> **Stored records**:
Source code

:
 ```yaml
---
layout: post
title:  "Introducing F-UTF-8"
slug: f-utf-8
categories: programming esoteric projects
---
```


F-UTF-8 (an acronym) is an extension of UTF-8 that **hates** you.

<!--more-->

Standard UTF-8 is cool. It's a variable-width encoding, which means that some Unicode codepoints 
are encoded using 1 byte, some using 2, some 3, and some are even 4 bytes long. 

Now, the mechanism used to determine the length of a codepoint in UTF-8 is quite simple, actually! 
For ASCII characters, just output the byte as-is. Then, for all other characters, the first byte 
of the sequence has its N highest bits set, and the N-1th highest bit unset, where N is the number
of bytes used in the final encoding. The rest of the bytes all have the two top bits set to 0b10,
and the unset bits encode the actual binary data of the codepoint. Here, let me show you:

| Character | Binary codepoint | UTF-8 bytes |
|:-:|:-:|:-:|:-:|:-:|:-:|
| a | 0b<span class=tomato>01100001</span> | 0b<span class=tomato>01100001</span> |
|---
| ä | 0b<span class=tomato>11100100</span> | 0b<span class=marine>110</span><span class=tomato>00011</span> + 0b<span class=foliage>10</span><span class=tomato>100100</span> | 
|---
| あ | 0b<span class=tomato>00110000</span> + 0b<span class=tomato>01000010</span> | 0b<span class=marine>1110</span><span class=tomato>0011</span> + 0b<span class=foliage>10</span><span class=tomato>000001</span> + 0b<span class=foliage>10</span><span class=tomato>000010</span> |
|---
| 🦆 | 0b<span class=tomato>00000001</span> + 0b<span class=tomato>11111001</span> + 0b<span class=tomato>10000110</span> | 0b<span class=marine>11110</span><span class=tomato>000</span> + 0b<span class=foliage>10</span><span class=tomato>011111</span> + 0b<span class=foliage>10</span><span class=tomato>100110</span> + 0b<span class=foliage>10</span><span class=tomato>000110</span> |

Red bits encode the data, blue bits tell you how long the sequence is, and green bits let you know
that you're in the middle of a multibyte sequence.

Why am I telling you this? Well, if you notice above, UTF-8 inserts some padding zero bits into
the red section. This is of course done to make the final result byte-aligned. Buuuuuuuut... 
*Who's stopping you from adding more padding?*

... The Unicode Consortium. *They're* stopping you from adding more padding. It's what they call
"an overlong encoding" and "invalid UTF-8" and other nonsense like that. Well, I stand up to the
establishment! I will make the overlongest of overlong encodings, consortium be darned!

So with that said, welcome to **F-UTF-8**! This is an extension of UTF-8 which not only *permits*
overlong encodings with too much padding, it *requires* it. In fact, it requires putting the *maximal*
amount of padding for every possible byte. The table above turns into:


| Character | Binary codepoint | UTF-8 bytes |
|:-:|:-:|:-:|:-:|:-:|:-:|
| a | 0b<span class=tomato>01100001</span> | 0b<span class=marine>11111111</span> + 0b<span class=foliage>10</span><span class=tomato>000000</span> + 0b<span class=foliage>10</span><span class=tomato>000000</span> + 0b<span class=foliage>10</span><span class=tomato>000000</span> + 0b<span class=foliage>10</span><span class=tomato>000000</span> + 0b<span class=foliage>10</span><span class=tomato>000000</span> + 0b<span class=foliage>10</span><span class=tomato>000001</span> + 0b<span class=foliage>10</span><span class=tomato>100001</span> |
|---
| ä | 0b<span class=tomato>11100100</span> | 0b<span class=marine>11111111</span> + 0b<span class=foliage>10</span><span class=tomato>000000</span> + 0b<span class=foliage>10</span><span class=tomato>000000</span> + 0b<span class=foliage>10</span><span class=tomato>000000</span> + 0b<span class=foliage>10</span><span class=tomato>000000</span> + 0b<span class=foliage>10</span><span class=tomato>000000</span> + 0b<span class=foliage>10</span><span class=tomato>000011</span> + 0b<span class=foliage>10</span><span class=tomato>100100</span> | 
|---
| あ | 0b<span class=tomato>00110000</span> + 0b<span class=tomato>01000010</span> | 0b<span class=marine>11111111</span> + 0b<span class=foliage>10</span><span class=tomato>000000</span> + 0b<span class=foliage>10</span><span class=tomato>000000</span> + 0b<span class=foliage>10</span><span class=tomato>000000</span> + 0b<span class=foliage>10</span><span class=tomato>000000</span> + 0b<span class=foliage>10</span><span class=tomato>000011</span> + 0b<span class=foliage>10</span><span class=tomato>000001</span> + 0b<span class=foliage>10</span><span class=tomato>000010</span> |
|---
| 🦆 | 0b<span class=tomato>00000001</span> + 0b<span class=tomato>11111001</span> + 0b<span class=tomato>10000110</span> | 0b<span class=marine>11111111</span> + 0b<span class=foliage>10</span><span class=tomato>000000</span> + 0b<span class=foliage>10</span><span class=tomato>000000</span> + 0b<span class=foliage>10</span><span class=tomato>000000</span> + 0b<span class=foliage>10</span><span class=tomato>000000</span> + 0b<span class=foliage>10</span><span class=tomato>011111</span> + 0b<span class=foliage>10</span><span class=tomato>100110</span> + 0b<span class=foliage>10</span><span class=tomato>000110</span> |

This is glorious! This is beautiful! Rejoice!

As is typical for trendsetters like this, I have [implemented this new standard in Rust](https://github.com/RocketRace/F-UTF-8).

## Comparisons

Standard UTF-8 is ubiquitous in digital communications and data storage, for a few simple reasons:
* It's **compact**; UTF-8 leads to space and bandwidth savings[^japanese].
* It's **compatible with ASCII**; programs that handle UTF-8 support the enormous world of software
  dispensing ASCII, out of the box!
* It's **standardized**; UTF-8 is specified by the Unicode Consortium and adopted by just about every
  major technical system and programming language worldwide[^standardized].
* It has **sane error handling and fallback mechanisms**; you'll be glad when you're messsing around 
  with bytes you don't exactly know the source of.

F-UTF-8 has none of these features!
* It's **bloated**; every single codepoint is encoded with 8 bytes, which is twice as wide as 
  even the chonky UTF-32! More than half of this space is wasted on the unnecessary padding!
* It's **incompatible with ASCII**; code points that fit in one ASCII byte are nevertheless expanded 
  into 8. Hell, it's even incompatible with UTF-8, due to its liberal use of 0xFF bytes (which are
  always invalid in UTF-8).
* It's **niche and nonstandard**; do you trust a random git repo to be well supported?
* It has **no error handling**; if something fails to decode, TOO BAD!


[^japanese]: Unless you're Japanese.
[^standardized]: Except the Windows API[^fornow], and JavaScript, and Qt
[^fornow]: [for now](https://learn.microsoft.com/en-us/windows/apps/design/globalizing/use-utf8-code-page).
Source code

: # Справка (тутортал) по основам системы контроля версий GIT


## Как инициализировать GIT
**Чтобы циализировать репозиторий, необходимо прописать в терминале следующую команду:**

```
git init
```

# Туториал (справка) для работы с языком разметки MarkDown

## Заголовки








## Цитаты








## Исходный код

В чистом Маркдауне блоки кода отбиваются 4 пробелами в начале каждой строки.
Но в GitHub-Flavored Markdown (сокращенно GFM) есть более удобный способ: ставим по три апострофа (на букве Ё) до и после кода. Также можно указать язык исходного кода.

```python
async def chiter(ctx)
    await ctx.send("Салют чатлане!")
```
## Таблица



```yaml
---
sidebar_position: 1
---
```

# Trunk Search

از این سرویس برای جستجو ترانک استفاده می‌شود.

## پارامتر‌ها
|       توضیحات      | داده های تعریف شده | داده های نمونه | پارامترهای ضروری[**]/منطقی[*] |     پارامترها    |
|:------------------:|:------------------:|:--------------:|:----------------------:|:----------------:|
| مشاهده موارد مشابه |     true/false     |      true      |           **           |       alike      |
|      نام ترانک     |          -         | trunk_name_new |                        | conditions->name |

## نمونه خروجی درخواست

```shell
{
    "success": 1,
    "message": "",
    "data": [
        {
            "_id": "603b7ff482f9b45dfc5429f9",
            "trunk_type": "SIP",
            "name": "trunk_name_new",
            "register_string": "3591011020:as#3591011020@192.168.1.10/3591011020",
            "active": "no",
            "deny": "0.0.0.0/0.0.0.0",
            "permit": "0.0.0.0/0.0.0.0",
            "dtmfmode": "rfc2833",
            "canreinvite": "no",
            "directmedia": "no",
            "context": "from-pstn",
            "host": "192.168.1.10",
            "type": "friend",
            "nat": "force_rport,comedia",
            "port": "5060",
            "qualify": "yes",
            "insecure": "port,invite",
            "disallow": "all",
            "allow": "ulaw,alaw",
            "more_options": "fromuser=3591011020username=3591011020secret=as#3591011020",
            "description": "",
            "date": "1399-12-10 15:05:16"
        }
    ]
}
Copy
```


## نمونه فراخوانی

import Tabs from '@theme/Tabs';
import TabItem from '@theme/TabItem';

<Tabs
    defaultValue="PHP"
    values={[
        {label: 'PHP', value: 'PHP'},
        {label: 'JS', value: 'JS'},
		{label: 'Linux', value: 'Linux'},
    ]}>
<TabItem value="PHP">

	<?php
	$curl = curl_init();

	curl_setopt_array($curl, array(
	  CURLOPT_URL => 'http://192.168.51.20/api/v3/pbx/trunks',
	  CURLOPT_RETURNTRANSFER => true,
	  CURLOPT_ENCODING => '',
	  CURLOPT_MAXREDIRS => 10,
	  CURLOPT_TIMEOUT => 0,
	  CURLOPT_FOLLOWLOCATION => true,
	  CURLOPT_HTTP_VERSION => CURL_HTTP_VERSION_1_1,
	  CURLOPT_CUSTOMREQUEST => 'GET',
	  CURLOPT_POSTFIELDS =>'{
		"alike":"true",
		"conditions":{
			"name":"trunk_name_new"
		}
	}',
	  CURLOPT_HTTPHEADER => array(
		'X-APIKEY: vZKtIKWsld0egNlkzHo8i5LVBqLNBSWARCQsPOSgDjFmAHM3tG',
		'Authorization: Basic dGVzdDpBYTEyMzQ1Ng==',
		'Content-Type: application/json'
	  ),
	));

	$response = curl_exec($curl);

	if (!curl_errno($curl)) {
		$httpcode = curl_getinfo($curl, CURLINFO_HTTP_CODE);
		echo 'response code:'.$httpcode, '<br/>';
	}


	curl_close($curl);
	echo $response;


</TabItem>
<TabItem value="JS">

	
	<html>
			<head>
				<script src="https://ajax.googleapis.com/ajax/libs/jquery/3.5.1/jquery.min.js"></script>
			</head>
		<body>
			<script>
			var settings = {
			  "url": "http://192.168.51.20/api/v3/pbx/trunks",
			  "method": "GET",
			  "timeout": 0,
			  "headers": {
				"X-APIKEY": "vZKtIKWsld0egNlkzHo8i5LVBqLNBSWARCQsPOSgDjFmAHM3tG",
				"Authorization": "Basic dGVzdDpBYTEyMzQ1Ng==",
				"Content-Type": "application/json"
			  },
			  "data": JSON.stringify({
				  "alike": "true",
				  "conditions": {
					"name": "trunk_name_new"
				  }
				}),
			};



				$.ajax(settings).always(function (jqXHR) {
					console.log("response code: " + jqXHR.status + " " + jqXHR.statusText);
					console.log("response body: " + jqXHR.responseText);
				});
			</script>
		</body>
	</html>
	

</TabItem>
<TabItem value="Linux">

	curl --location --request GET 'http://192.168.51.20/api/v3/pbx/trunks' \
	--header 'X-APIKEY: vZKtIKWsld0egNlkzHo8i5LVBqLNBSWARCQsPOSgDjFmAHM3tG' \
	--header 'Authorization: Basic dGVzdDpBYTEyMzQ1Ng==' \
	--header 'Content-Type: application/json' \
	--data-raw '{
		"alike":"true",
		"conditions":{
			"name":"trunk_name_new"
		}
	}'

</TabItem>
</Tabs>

> **WHAT THIS TASK INVOLVES**: Scan the records above for the string "final", then report every line that contains it.

> **RESULT FOR THIS EXERCISE**:
of bytes used in the final encoding. The rest of the bytes all have the two top bits set to 0b10,
the red section. This is of course done to make the final result byte-aligned. Buuuuuuuut... 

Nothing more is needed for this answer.